Plain-text document sources
*** Block opens ***
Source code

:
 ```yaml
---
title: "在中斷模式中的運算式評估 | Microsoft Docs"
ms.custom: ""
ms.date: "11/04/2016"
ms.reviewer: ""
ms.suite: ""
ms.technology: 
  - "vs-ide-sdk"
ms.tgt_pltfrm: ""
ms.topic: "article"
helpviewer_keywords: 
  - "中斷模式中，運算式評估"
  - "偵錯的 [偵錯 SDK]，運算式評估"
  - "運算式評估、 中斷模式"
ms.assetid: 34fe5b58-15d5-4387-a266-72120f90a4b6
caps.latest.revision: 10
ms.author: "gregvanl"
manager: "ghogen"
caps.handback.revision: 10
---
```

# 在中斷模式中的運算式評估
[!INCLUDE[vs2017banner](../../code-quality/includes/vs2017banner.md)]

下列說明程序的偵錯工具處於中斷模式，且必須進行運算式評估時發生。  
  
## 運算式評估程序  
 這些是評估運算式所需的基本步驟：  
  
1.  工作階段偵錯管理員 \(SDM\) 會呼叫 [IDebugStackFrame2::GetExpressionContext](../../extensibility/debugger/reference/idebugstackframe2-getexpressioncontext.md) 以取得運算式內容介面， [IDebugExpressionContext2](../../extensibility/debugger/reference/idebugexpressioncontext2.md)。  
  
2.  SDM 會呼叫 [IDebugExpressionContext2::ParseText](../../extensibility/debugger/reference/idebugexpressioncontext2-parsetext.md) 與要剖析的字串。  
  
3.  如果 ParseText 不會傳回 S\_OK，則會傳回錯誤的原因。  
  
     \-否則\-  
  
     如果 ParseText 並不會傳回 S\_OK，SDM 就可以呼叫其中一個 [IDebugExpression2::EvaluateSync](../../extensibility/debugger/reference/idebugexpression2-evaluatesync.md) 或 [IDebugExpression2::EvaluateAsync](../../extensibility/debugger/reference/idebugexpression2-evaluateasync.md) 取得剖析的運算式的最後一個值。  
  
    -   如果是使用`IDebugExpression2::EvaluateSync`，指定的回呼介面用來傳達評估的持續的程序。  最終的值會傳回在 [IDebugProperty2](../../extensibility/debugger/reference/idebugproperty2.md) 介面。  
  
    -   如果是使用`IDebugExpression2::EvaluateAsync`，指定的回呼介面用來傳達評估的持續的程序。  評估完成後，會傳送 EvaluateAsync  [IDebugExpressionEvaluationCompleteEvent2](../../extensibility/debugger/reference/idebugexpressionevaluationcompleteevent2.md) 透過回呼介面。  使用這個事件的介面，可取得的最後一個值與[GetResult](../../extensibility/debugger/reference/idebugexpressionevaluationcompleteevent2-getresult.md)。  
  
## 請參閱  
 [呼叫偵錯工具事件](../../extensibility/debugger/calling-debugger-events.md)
*** Block closes ***
Work request >>
Your answer must be the lines from the first line of the entries above through the line that contains "# 在中斷模式中的運算式評估", written out exactly.

Response box >>
Source code

:
 ```yaml
---
title: "在中斷模式中的運算式評估 | Microsoft Docs"
ms.custom: ""
ms.date: "11/04/2016"
ms.reviewer: ""
ms.suite: ""
ms.technology: 
  - "vs-ide-sdk"
ms.tgt_pltfrm: ""
ms.topic: "article"
helpviewer_keywords: 
  - "中斷模式中，運算式評估"
  - "偵錯的 [偵錯 SDK]，運算式評估"
  - "運算式評估、 中斷模式"
ms.assetid: 34fe5b58-15d5-4387-a266-72120f90a4b6
caps.latest.revision: 10
ms.author: "gregvanl"
manager: "ghogen"
caps.handback.revision: 10
---
```

# 在中斷模式中的運算式評估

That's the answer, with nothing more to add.